Sunday, September 12, 2010
Sogliola alla mugnaia
Having grown up on a city which offers a huge variety of seafood, I'm always ready for any culinary experience that involves any creatures the sea has to offer. Any city with a reputable central market will surely offer a display of colors, aromas and screaming people trying to sell their best products. Seafood markets are always an adventure, because you never know what kind of fish the local fisherman are able to provide. The challenge is for you to cook it in a way that will glorify the qualities of that particular fish, whether it is an anchovy or a giant squid. I don't need to mention the well-known nutritional properties of seafood, the more I find out about it the more surprised and pleased I am. The enjoyable part of seafood is that it is just as versatile to cook as it is meat or vegetables.

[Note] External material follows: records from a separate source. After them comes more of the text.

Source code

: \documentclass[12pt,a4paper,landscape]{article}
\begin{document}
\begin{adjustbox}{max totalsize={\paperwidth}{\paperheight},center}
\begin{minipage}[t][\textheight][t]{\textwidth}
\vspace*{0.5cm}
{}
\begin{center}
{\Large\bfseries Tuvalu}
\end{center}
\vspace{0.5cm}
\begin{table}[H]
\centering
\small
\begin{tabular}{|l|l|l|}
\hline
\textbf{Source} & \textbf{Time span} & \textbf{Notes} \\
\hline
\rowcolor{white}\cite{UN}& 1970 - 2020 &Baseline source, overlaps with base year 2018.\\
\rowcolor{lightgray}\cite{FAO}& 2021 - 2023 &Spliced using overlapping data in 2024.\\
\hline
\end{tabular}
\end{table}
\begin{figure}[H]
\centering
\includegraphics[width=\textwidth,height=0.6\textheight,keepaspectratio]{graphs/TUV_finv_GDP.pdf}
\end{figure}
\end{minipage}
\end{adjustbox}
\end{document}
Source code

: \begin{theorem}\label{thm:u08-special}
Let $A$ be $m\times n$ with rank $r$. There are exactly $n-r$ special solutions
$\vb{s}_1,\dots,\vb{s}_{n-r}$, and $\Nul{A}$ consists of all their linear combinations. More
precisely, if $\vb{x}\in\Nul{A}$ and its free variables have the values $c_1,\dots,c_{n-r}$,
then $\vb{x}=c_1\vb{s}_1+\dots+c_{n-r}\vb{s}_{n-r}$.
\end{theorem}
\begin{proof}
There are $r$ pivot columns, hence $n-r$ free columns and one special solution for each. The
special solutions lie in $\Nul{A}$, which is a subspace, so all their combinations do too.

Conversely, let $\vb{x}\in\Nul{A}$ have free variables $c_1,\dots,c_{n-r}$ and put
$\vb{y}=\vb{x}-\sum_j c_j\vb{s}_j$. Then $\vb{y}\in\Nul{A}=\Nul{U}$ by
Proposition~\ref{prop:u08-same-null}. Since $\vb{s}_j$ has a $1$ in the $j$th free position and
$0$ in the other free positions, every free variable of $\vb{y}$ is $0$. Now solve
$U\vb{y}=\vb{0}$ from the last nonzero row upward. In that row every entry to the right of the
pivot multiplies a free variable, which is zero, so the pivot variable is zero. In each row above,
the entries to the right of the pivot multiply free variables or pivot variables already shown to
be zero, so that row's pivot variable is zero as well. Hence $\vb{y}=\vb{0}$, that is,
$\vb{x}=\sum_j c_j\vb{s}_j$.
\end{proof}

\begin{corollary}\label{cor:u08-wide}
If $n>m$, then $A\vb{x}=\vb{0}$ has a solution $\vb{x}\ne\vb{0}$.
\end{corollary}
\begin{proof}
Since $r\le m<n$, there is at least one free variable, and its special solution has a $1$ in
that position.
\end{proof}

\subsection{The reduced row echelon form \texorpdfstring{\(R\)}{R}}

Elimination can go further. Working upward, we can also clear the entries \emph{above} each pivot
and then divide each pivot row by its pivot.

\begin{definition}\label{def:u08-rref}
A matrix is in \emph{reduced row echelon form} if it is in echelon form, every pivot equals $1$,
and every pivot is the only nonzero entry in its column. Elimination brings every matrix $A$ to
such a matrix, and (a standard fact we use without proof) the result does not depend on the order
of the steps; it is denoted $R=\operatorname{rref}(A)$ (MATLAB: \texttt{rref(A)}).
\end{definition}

I recently came across some fresh sole, I believe not the more notorious and renowned European Dover sole, but a type of sole found in the Americas and fished both in fresh and salt water. I remember eating sole in Europe cooked in a very simple but tasty way. After talking to some friends I decided to give it a try and reproduce it.
Ingredients for 2 people
2 whole fresh soles, cleaned and de-boned
2 ounces butter
2 cups of flour
Fresh parsley finely minced
1/2 cup milk
salt to taste
Put both soles in the milk and coat them with flour on both sides. Melt the butter in a large pan. When hot, lay flat the soles, softly moving them now and then, making sure they don't burn. After three minutes, carefully turn the fish on the other side. When both sides are nice and brown, place them on the serving plate, sprinkle with some salt and add some drops of lemon juice before serving. Garnish with fresh finely chopped parsley.